Mutual accountability
What to do
You’re going to be talking about mutual accountability as the hallmark of great collective performance. This means collective first and individual second. The work you have done so far makes this possible. It means everyone playing their part and everyone holding everyone else to account to play their part.
Why do it
When there is mutual accountability there is helpful challenge and support amongst everyone. All this is focused on the collective effort to get better and achieve your purpose. This part of the plan will:
- Help everyone be clear on responsibilities towards collective performance
- Bring role clarity when it comes to supporting and challenging one another
- Mean that no-one can succeed if the team fails
How to do it
There are 3 steps to take with this. Read these through, look at the example and then create your own plan.
1. Eyes on the prize
Mutual accountability for team performance is not always easy. You might be working against lots of existing practices and processes that focus on individual performance and results. This part of the team plan will be the start in making this happen, but don’t expect everything to happen.
2. Getting ready
Think about great teams and collective efforts you know about. Either ones you’ve worked in or ones you know of – in business or any other environment. Think about how everyone puts the collective purpose first – and at the same time how everyone benefitted personally from this. This is what you need to be able to communicate.
3. Getting going
This is about explaining the principle of mutual accountability for collective performance. You might ask “who is responsible for the performance of the team?” and discuss the pros and cons of applying this principle. Be prepared to clearly explain why mutual accountability is important for you all to achieve your collective purpose.
Example plan
You’re nearly ready to talk about this critical team performance principle. To help you along the way, we’ve completed an example of how you can introduce the principle and get it working. Read through it, get some ideas from it and then create your own plan.
1. Why this is important
Prepare why you think and believe this principle is important. Be ready to explain the benefits for everyone of getting it working and the consequences of not doing so. Think about your examples of where you have seen this working. Be ready to tell those stories if needed. Also be ready to describe the mindset and behaviour required. It might need a conscious effort by everyone to choose to be mutually accountable for collective performance.

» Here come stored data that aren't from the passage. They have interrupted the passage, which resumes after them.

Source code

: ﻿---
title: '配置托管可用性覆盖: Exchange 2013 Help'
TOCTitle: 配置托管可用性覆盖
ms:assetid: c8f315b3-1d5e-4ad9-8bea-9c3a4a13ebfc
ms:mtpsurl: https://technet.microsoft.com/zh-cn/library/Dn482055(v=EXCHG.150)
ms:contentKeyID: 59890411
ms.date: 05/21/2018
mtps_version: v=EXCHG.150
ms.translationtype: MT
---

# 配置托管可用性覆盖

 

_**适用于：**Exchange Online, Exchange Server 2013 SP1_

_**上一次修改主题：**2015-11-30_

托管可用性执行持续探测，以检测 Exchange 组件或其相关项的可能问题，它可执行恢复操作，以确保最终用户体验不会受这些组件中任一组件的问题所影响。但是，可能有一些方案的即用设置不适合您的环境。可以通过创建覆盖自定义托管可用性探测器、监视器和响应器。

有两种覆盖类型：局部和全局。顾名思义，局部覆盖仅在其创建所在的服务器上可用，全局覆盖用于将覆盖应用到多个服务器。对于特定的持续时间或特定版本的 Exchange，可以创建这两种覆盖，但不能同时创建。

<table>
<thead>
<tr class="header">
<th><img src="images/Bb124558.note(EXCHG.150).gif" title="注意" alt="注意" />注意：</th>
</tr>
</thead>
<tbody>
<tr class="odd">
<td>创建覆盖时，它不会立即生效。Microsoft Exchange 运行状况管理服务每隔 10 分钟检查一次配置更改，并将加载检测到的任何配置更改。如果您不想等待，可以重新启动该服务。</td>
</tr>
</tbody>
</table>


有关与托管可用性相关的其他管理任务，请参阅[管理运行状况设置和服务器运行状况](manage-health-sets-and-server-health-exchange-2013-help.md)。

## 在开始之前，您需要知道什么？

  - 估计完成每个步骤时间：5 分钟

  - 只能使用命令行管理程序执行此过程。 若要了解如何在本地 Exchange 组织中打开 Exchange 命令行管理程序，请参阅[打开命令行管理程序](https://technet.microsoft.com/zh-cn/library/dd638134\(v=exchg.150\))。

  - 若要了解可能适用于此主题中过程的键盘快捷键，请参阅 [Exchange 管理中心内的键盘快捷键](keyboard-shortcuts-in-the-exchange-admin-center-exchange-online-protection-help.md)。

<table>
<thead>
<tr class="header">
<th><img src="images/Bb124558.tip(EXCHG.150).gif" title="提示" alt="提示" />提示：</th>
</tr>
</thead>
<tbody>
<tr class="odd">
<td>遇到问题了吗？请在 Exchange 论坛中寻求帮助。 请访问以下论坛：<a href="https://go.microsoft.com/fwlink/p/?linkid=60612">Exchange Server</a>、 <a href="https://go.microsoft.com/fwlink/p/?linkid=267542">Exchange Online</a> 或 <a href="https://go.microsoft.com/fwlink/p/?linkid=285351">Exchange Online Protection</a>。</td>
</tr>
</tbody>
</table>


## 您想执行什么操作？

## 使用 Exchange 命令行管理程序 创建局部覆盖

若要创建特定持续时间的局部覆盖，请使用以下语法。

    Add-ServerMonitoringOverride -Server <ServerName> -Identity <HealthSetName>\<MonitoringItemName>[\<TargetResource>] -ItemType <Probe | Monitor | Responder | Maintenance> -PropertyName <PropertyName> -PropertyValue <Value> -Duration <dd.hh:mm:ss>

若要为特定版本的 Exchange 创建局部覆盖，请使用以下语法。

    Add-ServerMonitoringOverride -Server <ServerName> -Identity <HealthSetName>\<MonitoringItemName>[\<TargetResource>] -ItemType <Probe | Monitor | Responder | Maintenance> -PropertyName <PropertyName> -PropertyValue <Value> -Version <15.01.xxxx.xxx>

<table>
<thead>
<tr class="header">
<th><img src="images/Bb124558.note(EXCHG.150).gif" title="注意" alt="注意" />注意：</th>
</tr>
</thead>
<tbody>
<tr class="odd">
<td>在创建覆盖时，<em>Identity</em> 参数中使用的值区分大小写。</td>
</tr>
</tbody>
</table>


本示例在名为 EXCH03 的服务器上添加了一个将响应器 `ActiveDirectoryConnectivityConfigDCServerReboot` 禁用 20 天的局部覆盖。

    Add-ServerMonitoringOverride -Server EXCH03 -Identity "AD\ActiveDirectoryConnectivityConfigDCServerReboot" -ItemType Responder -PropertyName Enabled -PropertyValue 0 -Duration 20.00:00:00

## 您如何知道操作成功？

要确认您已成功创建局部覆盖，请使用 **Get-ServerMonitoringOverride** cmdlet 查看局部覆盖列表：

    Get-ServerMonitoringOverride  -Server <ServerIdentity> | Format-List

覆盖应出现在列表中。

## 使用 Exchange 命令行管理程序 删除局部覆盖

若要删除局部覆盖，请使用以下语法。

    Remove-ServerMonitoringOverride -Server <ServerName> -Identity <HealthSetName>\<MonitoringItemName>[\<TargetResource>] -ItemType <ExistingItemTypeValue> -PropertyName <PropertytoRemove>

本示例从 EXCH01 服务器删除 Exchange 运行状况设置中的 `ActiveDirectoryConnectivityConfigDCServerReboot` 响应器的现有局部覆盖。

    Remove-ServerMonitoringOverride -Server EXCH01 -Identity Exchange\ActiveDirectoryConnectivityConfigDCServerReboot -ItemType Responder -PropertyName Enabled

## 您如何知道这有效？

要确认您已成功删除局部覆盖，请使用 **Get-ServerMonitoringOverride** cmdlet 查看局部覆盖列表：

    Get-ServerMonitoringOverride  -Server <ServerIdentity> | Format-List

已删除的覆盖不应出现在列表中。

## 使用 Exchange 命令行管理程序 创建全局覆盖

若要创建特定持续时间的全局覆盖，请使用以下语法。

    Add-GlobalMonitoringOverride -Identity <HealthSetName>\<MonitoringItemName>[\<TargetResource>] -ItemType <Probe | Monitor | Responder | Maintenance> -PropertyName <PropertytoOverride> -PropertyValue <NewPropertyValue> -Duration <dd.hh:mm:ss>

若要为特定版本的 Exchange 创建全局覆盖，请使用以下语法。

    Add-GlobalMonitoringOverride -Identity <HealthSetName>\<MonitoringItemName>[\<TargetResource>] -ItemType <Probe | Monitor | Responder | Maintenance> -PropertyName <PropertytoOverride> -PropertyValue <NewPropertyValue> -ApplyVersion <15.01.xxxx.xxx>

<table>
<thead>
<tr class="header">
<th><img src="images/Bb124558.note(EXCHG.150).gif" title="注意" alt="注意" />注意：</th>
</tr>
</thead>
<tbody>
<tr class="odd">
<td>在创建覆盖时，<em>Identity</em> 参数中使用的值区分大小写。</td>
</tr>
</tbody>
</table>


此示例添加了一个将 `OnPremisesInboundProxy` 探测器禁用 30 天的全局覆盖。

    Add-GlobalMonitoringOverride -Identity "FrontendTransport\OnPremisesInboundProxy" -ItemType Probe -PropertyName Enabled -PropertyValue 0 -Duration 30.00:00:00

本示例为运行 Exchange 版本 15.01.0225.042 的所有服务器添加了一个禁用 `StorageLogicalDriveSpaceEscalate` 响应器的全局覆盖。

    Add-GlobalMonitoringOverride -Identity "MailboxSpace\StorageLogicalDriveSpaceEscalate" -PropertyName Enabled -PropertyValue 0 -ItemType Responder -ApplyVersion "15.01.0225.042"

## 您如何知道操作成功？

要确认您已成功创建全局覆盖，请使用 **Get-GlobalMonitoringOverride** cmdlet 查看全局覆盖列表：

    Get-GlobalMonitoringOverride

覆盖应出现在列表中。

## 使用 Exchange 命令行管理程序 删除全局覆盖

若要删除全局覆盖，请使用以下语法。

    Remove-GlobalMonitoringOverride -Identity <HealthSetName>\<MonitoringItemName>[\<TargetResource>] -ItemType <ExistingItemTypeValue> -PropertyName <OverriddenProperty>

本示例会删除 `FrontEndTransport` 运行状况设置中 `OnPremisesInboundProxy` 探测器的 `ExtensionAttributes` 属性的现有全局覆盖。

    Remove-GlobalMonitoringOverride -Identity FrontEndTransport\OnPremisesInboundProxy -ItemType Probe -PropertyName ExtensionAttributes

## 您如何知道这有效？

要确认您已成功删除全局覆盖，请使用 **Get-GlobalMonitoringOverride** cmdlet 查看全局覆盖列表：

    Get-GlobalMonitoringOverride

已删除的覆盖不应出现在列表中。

2. Key messages and outcomes
Once more you are probably going to need to get everyone together to talk to them. You could prepare something to send out in writing about mutual accountability. You could use this to follow up a discussion with or for anyone who can’t make the meeting. Writing it will also help your preparation – even if you don’t actually give or send it out.
The key messages are:
- in the best teams there is mutual accountability for collective performance
- this means everyone in the team is supporting and challenging one another to improve and perform at their best
- mutual accountability means everyone is seeking to perform at their best whilst saying to everyone else “I will not let you fail”
3. Next steps
- Do your prep and arrange the time for everyone to get together. Allow at least 30 minutes but up to an hour if possible
- Think about the mindset and behaviour required from everyone. After the meeting look out for examples. Be ready to acknowledge and appreciate good examples. Also be ready to call out mindsets and behaviours that are not helpful
- Remember that a collective culture is hugely influenced by the worst behaviour the leader is willing to tolerate!
Coaching tips
Think through the pros and cons of practicing mutual accountability. How would it feel for everyone? If everyone thinks the leader alone is responsible for collective performance consider the negative implications – everyone working alone, a leader who finds themselves dictating, dissatisfaction at not achieving what you could if you worked together…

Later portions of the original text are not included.